━━━━━ Available records
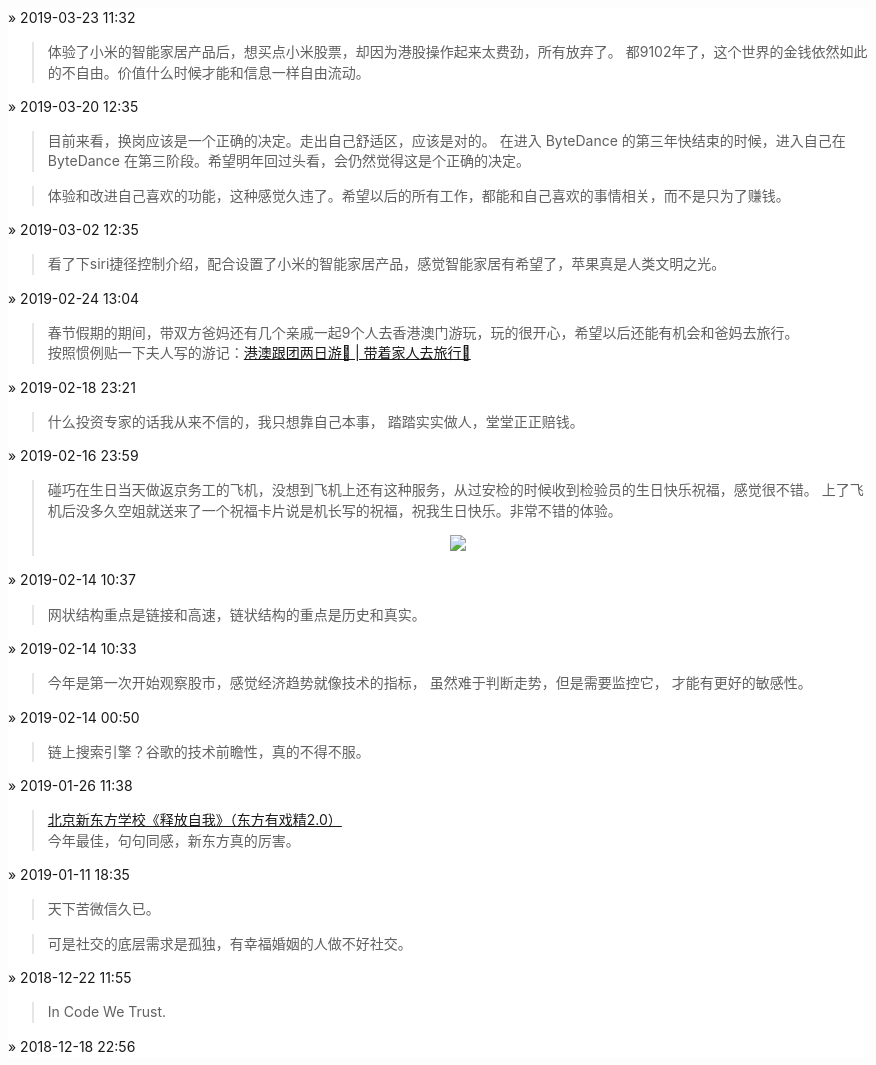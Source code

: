 &raquo; 2019-03-23 11:32

> 体验了小米的智能家居产品后，想买点小米股票，却因为港股操作起来太费劲，所有放弃了。
> 都9102年了，这个世界的金钱依然如此的不自由。价值什么时候才能和信息一样自由流动。

&raquo; 2019-03-20 12:35

> 目前来看，换岗应该是一个正确的决定。走出自己舒适区，应该是对的。
> 在进入 ByteDance 的第三年快结束的时候，进入自己在 ByteDance 在第三阶段。希望明年回过头看，会仍然觉得这是个正确的决定。

> 体验和改进自己喜欢的功能，这种感觉久违了。希望以后的所有工作，都能和自己喜欢的事情相关，而不是只为了赚钱。

&raquo; 2019-03-02 12:35

> 看了下siri捷径控制介绍，配合设置了小米的智能家居产品，感觉智能家居有希望了，苹果真是人类文明之光。

&raquo; 2019-02-24 13:04

> 春节假期的期间，带双方爸妈还有几个亲戚一起9个人去香港澳门游玩，玩的很开心，希望以后还能有机会和爸妈去旅行。   
> 按照惯例贴一下夫人写的游记：[港澳跟团两日游🚌 | 带着家人去旅行🌸](http://www.mafengwo.cn/i/11880206.html)

&raquo; 2019-02-18 23:21

> 什么投资专家的话我从来不信的，我只想靠自己本事，
> 踏踏实实做人，堂堂正正赔钱。

&raquo; 2019-02-16 23:59

> 碰巧在生日当天做返京务工的飞机，没想到飞机上还有这种服务，从过安检的时候收到检验员的生日快乐祝福，感觉很不错。
> 上了飞机后没多久空姐就送来了一个祝福卡片说是机长写的祝福，祝我生日快乐。非常不错的体验。
> <center><img src="http://images.yanyiwu.com/haihang_birthday.jpeg" class="photo" style=""></img></center>

&raquo; 2019-02-14 10:37

> 网状结构重点是链接和高速，链状结构的重点是历史和真实。

&raquo; 2019-02-14 10:33

> 今年是第一次开始观察股市，感觉经济趋势就像技术的指标，
> 虽然难于判断走势，但是需要监控它，
> 才能有更好的敏感性。

&raquo; 2019-02-14 00:50

> 链上搜索引擎？谷歌的技术前瞻性，真的不得不服。

&raquo; 2019-01-26 11:38

> [北京新东方学校《释放自我》（东方有戏精2.0）](https://mp.weixin.qq.com/s/4yyA-YrGT3bAKZTRBFxCGg)  
> 今年最佳，句句同感，新东方真的厉害。

&raquo; 2019-01-11 18:35

> 天下苦微信久已。

> 可是社交的底层需求是孤独，有幸福婚姻的人做不好社交。

&raquo; 2018-12-22 11:55

> In Code We Trust.

&raquo; 2018-12-18 22:56
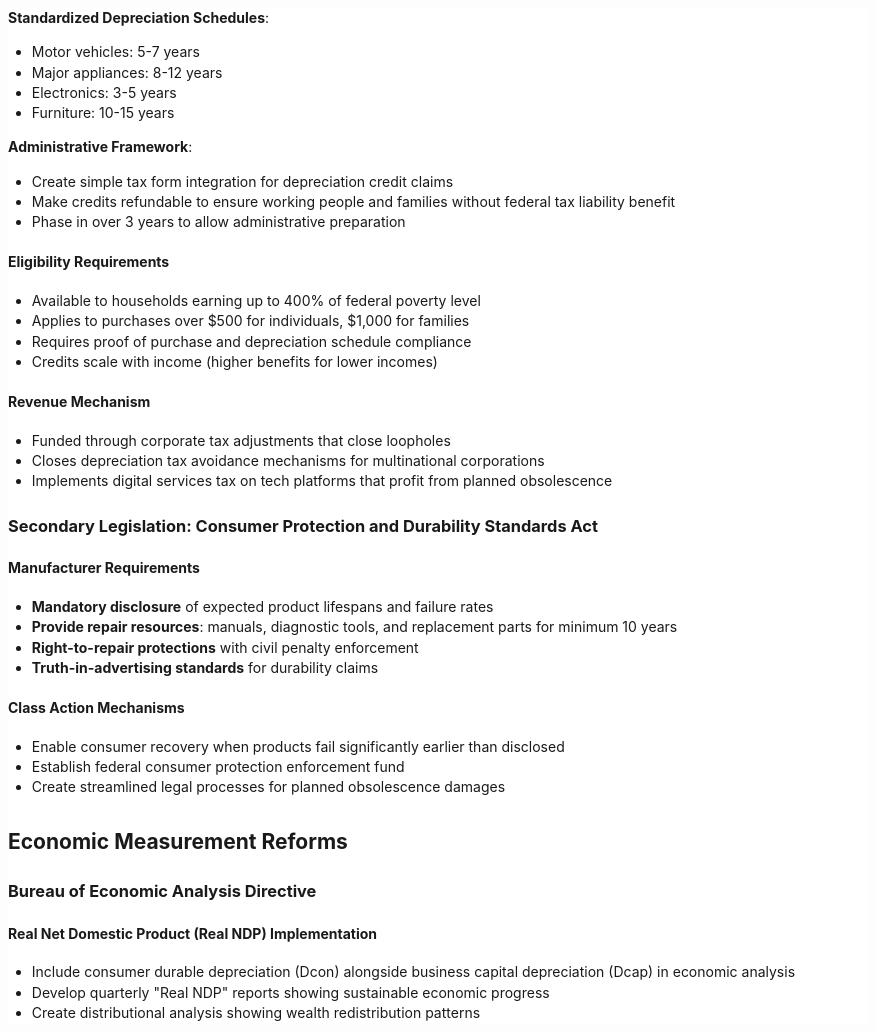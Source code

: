 **Standardized Depreciation Schedules**:
- Motor vehicles: 5-7 years
- Major appliances: 8-12 years
- Electronics: 3-5 years
- Furniture: 10-15 years

**Administrative Framework**:
- Create simple tax form integration for depreciation credit claims
- Make credits refundable to ensure working people and families without federal tax liability benefit
- Phase in over 3 years to allow administrative preparation

#### Eligibility Requirements

- Available to households earning up to 400% of federal poverty level
- Applies to purchases over $500 for individuals, $1,000 for families
- Requires proof of purchase and depreciation schedule compliance
- Credits scale with income (higher benefits for lower incomes)

#### Revenue Mechanism

- Funded through corporate tax adjustments that close loopholes
- Closes depreciation tax avoidance mechanisms for multinational corporations
- Implements digital services tax on tech platforms that profit from planned obsolescence

### Secondary Legislation: Consumer Protection and Durability Standards Act

#### Manufacturer Requirements

- **Mandatory disclosure** of expected product lifespans and failure rates
- **Provide repair resources**: manuals, diagnostic tools, and replacement parts for minimum 10 years
- **Right-to-repair protections** with civil penalty enforcement
- **Truth-in-advertising standards** for durability claims

#### Class Action Mechanisms

- Enable consumer recovery when products fail significantly earlier than disclosed
- Establish federal consumer protection enforcement fund
- Create streamlined legal processes for planned obsolescence damages

## Economic Measurement Reforms

### Bureau of Economic Analysis Directive

#### Real Net Domestic Product (Real NDP) Implementation

- Include consumer durable depreciation (Dcon) alongside business capital depreciation (Dcap) in economic analysis
- Develop quarterly "Real NDP" reports showing sustainable economic progress
- Create distributional analysis showing wealth redistribution patterns
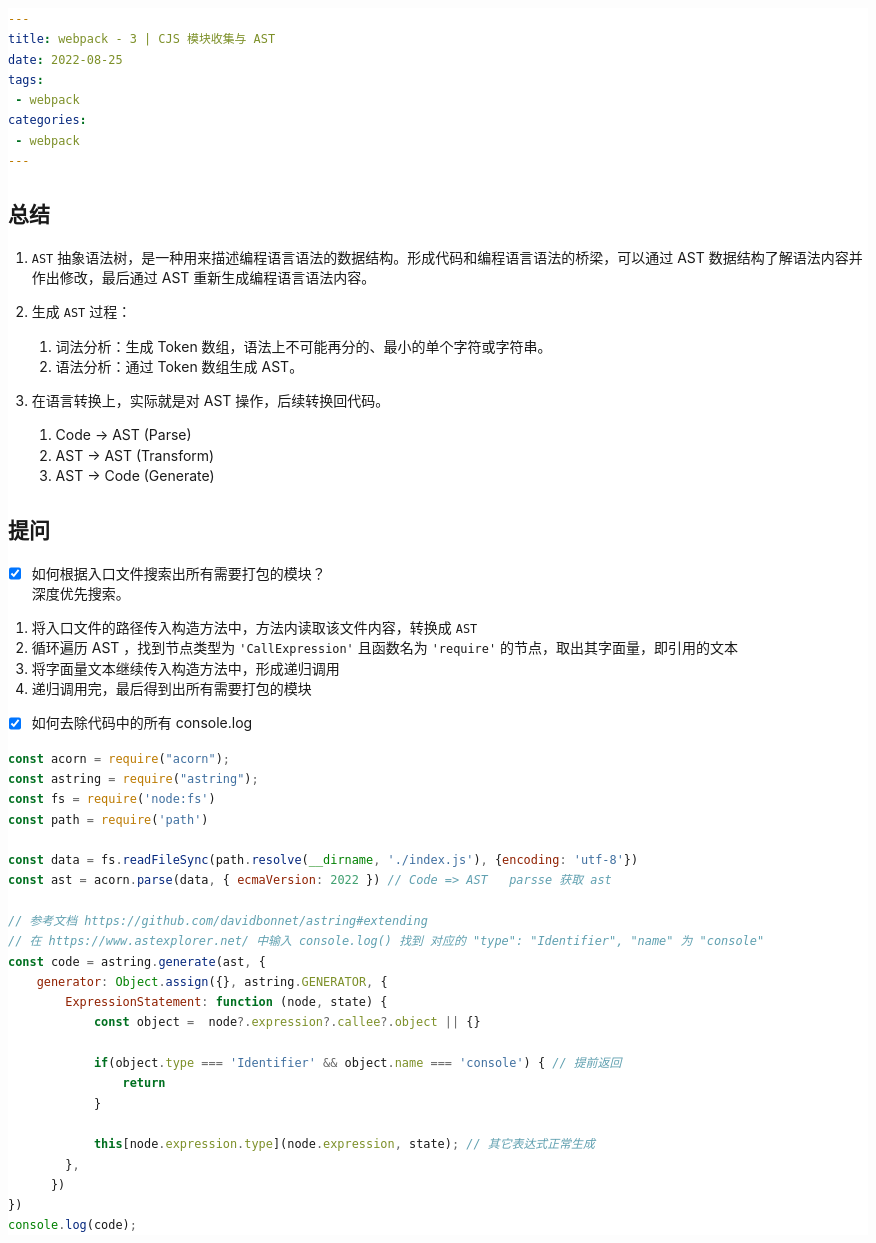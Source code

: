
 ```yaml
---
title: webpack - 3 | CJS 模块收集与 AST
date: 2022-08-25
tags:
 - webpack
categories: 
 - webpack
---
```

## 总结
1. `AST` 抽象语法树，是一种用来描述编程语言语法的数据结构。形成代码和编程语言语法的桥梁，可以通过 AST 数据结构了解语法内容并作出修改，最后通过 AST 重新生成编程语言语法内容。
   
2. 生成 `AST` 过程：
   1. 词法分析：生成 Token 数组，语法上不可能再分的、最小的单个字符或字符串。
   2. 语法分析：通过 Token 数组生成 AST。
   
3. 在语言转换上，实际就是对 AST 操作，后续转换回代码。
   1. Code -> AST (Parse)
   2. AST -> AST (Transform)
   3. AST -> Code (Generate)
   




## 提问
- [x] 如何根据入口文件搜索出所有需要打包的模块？            
深度优先搜索。
1. 将入口文件的路径传入构造方法中，方法内读取该文件内容，转换成 `AST`
2. 循环遍历 AST ，找到节点类型为 `'CallExpression'` 且函数名为 `'require'` 的节点，取出其字面量，即引用的文本
3. 将字面量文本继续传入构造方法中，形成递归调用
4. 递归调用完，最后得到出所有需要打包的模块

- [x] 如何去除代码中的所有 console.log
```javascript
const acorn = require("acorn");
const astring = require("astring");
const fs = require('node:fs')
const path = require('path')

const data = fs.readFileSync(path.resolve(__dirname, './index.js'), {encoding: 'utf-8'})
const ast = acorn.parse(data, { ecmaVersion: 2022 }) // Code => AST   parsse 获取 ast

// 参考文档 https://github.com/davidbonnet/astring#extending
// 在 https://www.astexplorer.net/ 中输入 console.log() 找到 对应的 "type": "Identifier", "name" 为 "console"
const code = astring.generate(ast, {
    generator: Object.assign({}, astring.GENERATOR, {
        ExpressionStatement: function (node, state) {
            const object =  node?.expression?.callee?.object || {}

            if(object.type === 'Identifier' && object.name === 'console') { // 提前返回
                return
            }
            
            this[node.expression.type](node.expression, state); // 其它表达式正常生成
        },
      })
})
console.log(code);

```
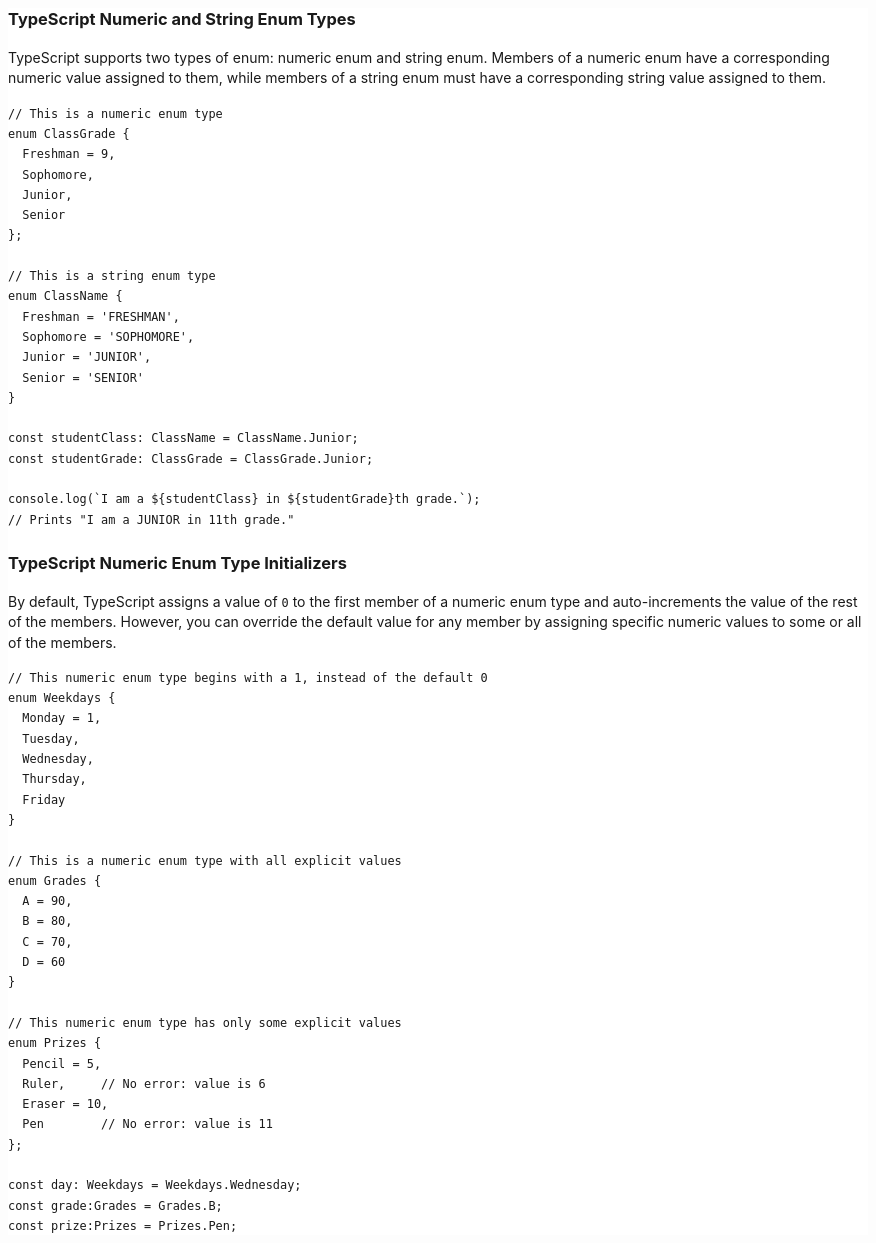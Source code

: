 ### TypeScript Numeric and String Enum Types

TypeScript supports two types of enum: numeric enum and string enum. Members of a  numeric enum have a corresponding numeric value assigned to them, while  members of a string enum must have a corresponding string value assigned to them.

```
// This is a numeric enum type
enum ClassGrade {
  Freshman = 9,
  Sophomore,
  Junior,
  Senior
};
 
// This is a string enum type
enum ClassName {
  Freshman = 'FRESHMAN',
  Sophomore = 'SOPHOMORE',
  Junior = 'JUNIOR',
  Senior = 'SENIOR'
}
 
const studentClass: ClassName = ClassName.Junior;
const studentGrade: ClassGrade = ClassGrade.Junior;
 
console.log(`I am a ${studentClass} in ${studentGrade}th grade.`);
// Prints "I am a JUNIOR in 11th grade."
```

### TypeScript Numeric Enum Type Initializers

By default, TypeScript assigns a value of `0` to the first member of a numeric enum type and auto-increments the  value of the rest of the members. However, you can override the default  value for any member by assigning specific numeric values to some or all of the members.

```
// This numeric enum type begins with a 1, instead of the default 0
enum Weekdays {
  Monday = 1,
  Tuesday,
  Wednesday,
  Thursday,
  Friday
}
 
// This is a numeric enum type with all explicit values
enum Grades {
  A = 90,
  B = 80,
  C = 70,
  D = 60
}
 
// This numeric enum type has only some explicit values
enum Prizes {
  Pencil = 5,
  Ruler,     // No error: value is 6
  Eraser = 10,
  Pen        // No error: value is 11
};
 
const day: Weekdays = Weekdays.Wednesday;
const grade:Grades = Grades.B;
const prize:Prizes = Prizes.Pen;
```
━━━━━━━━━━
» **Task item**: Above are the records; copy exactly the lines from the one with "#### Class Action Mechanisms" through the one with "1. Code -> AST (Parse)", including both, and nothing more. Leave out pictures.

» **Exercise output**:
#### Class Action Mechanisms

- Enable consumer recovery when products fail significantly earlier than disclosed
- Establish federal consumer protection enforcement fund
- Create streamlined legal processes for planned obsolescence damages

## Economic Measurement Reforms

### Bureau of Economic Analysis Directive

#### Real Net Domestic Product (Real NDP) Implementation

- Include consumer durable depreciation (Dcon) alongside business capital depreciation (Dcap) in economic analysis
- Develop quarterly "Real NDP" reports showing sustainable economic progress
- Create distributional analysis showing wealth redistribution patterns
Source code

:
 ```yaml
---
title: webpack - 3 | CJS 模块收集与 AST
date: 2022-08-25
tags:
 - webpack
categories: 
 - webpack
---
```

## 总结
1. `AST` 抽象语法树，是一种用来描述编程语言语法的数据结构。形成代码和编程语言语法的桥梁，可以通过 AST 数据结构了解语法内容并作出修改，最后通过 AST 重新生成编程语言语法内容。
   
2. 生成 `AST` 过程：
   1. 词法分析：生成 Token 数组，语法上不可能再分的、最小的单个字符或字符串。
   2. 语法分析：通过 Token 数组生成 AST。
   
3. 在语言转换上，实际就是对 AST 操作，后续转换回代码。
   1. Code -> AST (Parse)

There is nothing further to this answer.